Top of INPUT MATERIAL

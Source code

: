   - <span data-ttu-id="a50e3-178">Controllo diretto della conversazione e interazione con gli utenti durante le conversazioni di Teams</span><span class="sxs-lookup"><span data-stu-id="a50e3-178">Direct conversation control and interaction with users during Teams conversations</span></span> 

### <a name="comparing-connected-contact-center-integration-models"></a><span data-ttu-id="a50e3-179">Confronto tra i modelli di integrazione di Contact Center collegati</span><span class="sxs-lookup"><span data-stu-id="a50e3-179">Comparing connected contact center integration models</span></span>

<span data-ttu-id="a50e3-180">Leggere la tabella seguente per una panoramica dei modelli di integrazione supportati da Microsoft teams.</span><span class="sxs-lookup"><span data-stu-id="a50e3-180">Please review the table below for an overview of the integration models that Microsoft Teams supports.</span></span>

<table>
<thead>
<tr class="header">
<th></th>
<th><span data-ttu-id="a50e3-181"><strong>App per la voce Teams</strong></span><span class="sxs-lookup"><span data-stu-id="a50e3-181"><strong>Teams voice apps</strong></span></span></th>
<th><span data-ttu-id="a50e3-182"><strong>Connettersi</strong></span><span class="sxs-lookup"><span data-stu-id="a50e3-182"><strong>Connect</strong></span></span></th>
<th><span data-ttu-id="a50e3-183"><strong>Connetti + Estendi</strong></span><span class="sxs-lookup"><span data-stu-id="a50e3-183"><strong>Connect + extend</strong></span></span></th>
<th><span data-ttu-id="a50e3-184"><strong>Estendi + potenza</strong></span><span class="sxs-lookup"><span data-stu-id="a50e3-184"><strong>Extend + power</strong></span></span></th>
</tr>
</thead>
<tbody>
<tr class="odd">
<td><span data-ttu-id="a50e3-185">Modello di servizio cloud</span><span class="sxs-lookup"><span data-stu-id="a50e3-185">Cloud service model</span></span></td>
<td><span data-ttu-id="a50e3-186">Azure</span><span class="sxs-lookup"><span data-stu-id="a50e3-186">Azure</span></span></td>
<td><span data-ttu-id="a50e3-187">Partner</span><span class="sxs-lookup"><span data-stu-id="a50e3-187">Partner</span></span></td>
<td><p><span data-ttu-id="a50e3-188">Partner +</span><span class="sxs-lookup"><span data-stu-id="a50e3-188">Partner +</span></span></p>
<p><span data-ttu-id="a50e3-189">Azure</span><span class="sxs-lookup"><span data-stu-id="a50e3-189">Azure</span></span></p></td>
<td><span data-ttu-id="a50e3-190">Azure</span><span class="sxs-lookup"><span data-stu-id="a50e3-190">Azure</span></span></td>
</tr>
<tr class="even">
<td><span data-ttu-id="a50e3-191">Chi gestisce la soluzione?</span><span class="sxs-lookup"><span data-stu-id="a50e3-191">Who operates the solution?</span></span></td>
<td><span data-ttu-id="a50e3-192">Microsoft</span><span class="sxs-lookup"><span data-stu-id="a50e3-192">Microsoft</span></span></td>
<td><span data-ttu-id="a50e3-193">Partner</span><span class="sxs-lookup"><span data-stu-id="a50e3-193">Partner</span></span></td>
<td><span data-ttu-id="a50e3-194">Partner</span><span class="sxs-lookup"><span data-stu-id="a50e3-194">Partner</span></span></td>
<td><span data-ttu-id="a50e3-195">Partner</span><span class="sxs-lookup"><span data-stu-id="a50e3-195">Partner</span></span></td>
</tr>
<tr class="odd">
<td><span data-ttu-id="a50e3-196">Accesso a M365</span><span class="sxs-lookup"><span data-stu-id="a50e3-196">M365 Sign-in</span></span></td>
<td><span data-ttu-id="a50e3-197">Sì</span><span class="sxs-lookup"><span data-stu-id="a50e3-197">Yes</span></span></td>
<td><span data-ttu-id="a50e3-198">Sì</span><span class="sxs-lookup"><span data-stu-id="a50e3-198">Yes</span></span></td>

Bottom of INPUT MATERIAL

Which lines of the records contain the word "integration"? Copy each of them.

### <a name="comparing-connected-contact-center-integration-models"></a><span data-ttu-id="a50e3-179">Confronto tra i modelli di integrazione di Contact Center collegati</span><span class="sxs-lookup"><span data-stu-id="a50e3-179">Comparing connected contact center integration models</span></span>
<span data-ttu-id="a50e3-180">Leggere la tabella seguente per una panoramica dei modelli di integrazione supportati da Microsoft teams.</span><span class="sxs-lookup"><span data-stu-id="a50e3-180">Please review the table below for an overview of the integration models that Microsoft Teams supports.</span></span>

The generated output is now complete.